Excerpts from a dataset:
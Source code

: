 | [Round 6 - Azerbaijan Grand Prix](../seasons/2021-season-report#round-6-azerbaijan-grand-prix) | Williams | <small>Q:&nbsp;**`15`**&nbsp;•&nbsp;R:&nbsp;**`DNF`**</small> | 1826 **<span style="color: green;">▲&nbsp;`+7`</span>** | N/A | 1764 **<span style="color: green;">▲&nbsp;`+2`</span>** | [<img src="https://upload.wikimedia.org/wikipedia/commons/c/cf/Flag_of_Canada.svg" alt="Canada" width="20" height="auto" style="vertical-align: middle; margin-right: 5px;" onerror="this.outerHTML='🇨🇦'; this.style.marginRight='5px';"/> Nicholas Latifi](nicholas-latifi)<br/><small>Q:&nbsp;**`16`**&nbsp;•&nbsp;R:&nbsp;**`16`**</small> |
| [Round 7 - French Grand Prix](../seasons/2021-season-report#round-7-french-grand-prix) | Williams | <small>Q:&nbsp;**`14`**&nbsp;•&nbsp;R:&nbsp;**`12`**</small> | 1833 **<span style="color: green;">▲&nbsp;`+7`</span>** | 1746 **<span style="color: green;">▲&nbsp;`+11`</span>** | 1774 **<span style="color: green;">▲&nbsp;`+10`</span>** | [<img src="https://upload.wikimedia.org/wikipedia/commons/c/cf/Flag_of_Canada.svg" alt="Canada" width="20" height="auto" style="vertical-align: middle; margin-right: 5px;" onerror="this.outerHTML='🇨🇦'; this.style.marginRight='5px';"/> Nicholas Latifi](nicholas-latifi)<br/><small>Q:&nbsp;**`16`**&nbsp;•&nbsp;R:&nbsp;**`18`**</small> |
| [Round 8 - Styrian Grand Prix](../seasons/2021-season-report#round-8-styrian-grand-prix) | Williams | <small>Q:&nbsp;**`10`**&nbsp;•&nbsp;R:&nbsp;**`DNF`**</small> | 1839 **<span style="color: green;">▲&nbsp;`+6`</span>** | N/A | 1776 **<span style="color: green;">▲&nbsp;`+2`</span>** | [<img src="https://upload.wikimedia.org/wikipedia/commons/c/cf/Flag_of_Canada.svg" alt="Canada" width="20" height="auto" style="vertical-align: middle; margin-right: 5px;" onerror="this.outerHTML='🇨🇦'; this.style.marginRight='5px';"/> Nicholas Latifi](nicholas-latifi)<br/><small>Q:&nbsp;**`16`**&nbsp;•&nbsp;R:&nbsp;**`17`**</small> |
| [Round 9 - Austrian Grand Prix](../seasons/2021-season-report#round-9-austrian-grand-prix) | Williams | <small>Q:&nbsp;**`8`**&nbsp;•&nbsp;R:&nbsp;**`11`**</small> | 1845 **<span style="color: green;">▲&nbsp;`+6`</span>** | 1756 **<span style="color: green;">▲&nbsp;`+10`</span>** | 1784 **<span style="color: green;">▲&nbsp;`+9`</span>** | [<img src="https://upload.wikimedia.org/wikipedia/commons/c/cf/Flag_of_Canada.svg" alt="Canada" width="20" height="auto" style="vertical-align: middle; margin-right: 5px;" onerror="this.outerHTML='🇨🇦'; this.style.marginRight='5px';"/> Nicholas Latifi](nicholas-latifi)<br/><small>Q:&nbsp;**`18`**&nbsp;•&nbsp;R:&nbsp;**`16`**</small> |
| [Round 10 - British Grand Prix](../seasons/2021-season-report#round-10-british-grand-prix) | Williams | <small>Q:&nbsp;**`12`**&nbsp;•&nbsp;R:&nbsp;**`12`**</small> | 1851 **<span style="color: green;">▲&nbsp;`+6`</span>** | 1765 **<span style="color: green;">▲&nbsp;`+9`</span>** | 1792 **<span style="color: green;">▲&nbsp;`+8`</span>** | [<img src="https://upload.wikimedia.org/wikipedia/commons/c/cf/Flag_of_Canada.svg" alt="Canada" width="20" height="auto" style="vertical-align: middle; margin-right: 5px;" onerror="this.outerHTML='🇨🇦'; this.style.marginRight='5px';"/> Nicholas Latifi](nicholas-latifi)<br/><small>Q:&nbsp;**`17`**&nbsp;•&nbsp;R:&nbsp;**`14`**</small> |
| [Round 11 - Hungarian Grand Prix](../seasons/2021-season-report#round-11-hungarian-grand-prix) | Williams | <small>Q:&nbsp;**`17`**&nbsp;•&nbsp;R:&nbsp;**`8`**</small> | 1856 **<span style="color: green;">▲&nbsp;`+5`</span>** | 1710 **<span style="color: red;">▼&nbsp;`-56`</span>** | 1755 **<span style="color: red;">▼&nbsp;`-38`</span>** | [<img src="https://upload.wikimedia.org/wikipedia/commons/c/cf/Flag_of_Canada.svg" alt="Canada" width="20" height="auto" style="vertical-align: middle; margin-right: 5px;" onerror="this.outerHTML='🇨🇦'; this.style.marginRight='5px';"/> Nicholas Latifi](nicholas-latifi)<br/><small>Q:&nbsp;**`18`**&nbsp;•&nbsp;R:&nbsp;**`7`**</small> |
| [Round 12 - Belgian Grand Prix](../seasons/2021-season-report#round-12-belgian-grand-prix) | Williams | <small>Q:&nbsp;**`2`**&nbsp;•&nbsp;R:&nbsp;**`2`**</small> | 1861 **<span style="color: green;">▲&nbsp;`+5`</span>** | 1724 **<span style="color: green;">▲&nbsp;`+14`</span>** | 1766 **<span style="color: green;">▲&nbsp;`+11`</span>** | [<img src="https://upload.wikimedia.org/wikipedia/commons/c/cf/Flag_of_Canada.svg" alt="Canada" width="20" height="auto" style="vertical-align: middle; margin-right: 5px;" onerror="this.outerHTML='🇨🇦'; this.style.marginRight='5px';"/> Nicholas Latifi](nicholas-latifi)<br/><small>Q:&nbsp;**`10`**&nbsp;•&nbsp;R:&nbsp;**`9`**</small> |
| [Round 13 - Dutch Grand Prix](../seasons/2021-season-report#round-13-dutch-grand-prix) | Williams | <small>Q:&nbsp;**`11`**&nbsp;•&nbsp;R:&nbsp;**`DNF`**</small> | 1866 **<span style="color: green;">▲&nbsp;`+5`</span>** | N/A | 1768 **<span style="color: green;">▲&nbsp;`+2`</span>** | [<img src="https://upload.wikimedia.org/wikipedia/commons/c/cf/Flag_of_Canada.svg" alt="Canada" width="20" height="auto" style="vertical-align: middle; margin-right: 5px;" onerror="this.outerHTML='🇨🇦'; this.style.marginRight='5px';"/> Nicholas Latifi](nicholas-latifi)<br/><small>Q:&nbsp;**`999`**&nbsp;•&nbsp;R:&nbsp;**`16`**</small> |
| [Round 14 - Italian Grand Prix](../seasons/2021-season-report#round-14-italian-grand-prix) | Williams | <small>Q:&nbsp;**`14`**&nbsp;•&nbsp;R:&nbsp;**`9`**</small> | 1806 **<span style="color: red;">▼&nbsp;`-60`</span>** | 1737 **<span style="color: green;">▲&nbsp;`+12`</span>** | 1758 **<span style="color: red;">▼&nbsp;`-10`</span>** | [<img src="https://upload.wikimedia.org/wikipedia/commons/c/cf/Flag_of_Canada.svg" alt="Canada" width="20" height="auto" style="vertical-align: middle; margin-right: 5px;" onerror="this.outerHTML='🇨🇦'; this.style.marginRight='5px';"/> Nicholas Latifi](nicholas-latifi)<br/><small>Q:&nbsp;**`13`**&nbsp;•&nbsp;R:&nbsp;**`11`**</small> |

## Task description
Take the lines above from the one containing "11 - Hungarian" down to the one containing "12 - Belgian", and transcribe them exactly, both ends included.

## Solution to this problem
| [Round 11 - Hungarian Grand Prix](../seasons/2021-season-report#round-11-hungarian-grand-prix) | Williams | <small>Q:&nbsp;**`17`**&nbsp;•&nbsp;R:&nbsp;**`8`**</small> | 1856 **<span style="color: green;">▲&nbsp;`+5`</span>** | 1710 **<span style="color: red;">▼&nbsp;`-56`</span>** | 1755 **<span style="color: red;">▼&nbsp;`-38`</span>** | [<img src="https://upload.wikimedia.org/wikipedia/commons/c/cf/Flag_of_Canada.svg" alt="Canada" width="20" height="auto" style="vertical-align: middle; margin-right: 5px;" onerror="this.outerHTML='🇨🇦'; this.style.marginRight='5px';"/> Nicholas Latifi](nicholas-latifi)<br/><small>Q:&nbsp;**`18`**&nbsp;•&nbsp;R:&nbsp;**`7`**</small> |
| [Round 12 - Belgian Grand Prix](../seasons/2021-season-report#round-12-belgian-grand-prix) | Williams | <small>Q:&nbsp;**`2`**&nbsp;•&nbsp;R:&nbsp;**`2`**</small> | 1861 **<span style="color: green;">▲&nbsp;`+5`</span>** | 1724 **<span style="color: green;">▲&nbsp;`+14`</span>** | 1766 **<span style="color: green;">▲&nbsp;`+11`</span>** | [<img src="https://upload.wikimedia.org/wikipedia/commons/c/cf/Flag_of_Canada.svg" alt="Canada" width="20" height="auto" style="vertical-align: middle; margin-right: 5px;" onerror="this.outerHTML='🇨🇦'; this.style.marginRight='5px';"/> Nicholas Latifi](nicholas-latifi)<br/><small>Q:&nbsp;**`10`**&nbsp;•&nbsp;R:&nbsp;**`9`**</small> |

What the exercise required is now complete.